Personal information
- Full name: Ian Tarrafeta Serrano
- Born: 4 January 1999 (age 27) Sabadell, Spain
- Height: 1.88 m (6 ft 2 in)
- Playing position: Centre back

Club information
- Current club: HBC Nantes
- Number: 9

Senior clubs
- Years: Team
- 2017–2020: BM Granollers
- 2020–2025: Pays d'Aix UC
- 2025–: HBC Nantes

National team ^{1}
- Years: Team / Apps / (Gls)
- 2019–: Spain / 61 / (140)

Medal record
Olympic Games
| Bronze medal – third place | 2024 Paris | Team |
World Championship
| Bronze medal – third place | 2023 Poland/Sweden |  |
European Championship
| Silver medal – second place | 2022 Hungary/Slovakia |  |
Mediterranean Games
| Gold medal – first place | 2022 Oran | Team |
Youth World Championship
| Silver medal – second place | 2017 Georgia |  |

= Ian Tarrafeta =

Spanish handball player (born 1999)

Ian Tarrafeta Serrano (born 4 January 1999) is a Spanish handball player who plays for HBC Nantes and the Spanish national team.

==Club career==
Tarrafeta comes from Sabadell, a suburb of Barcelona.

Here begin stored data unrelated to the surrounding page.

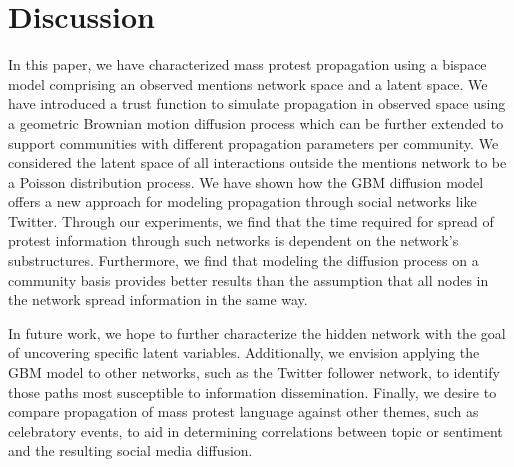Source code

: 
\section{Discussion}
In this paper, we have characterized mass protest propagation using a
bispace model comprising an observed mentions network space and a latent space. We have introduced a trust function to simulate propagation in observed space using a geometric Brownian motion diffusion process which can be further extended to support communities with different propagation parameters per community. We
considered the latent space of all interactions outside the mentions network to be a Poisson distribution process. We have shown how the GBM diffusion model offers a new approach for modeling propagation through social networks like Twitter. Through our experiments, we find that the time required for spread of protest information through such networks is dependent on the network's substructures. Furthermore, we find that modeling the diffusion process on a community basis provides better results than the assumption that all nodes in the network spread information in the same way.

In future work, we hope to further characterize the hidden network with the goal of uncovering specific latent variables. Additionally, we envision applying the GBM model to other networks, such as the Twitter follower network, to identify those paths most susceptible to information dissemination. Finally, we desire
to compare propagation of mass protest language against other themes,
such as celebratory events, to aid in determining correlations
between topic or sentiment and the resulting social media diffusion.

He made his debut in the EHF Cup and in the highest Spanish league, the Liga ASOBAL, with BM Granollers in the 2016/17 season. The playmaker signed his first professional contract for the 2017/18 season. With Granollers, he subsequently qualified for the European Cup by finishing third, fifth and sixth in the league. In the 2020/21 season, he began playing in France for Pays d'Aix UC in the Starligue. With a fourth and a third place in the French championship, he achieved the best placing in the club's history with PAUC. After the 2021/22 season, Tarrafeta was voted the best rookie in the Starligue.

==International career==
With the Spanish youth national team, in which he made his debut on 8 April 2016, Tarrafeta finished 6th at the 2016 U-18 European Championship, was top scorer with 58 goals and was selected to the All-Star team. Tarrafeta played his first game with the Spanish junior national team on 28 October 2017. He won the silver medal with the selection at the 2017 U-19 World Championship. In nine games he scored 31 goals and was again selected to the All-Star team.

Tarrafeta made his debut for the Spanish senior national team on 23 October 2019 against Poland at the Four Nations Tournament in San Juan, Argentina. At the 2022 European Championship, he scored twelve goals in seven games and won the silver medal with the Iberians. At the 2022 Mediterranean Games, he won the gold medal with Spain. He took part in a World Championship for the first time in January 2023 in Poland and Sweden. In his first game there, he suffered a rib injury. He won the bronze medal with the Spanish selection for the 2023 World Championship.

By January 2024, Tarrafeta had played 42 international matches, in which he scored 93 goals.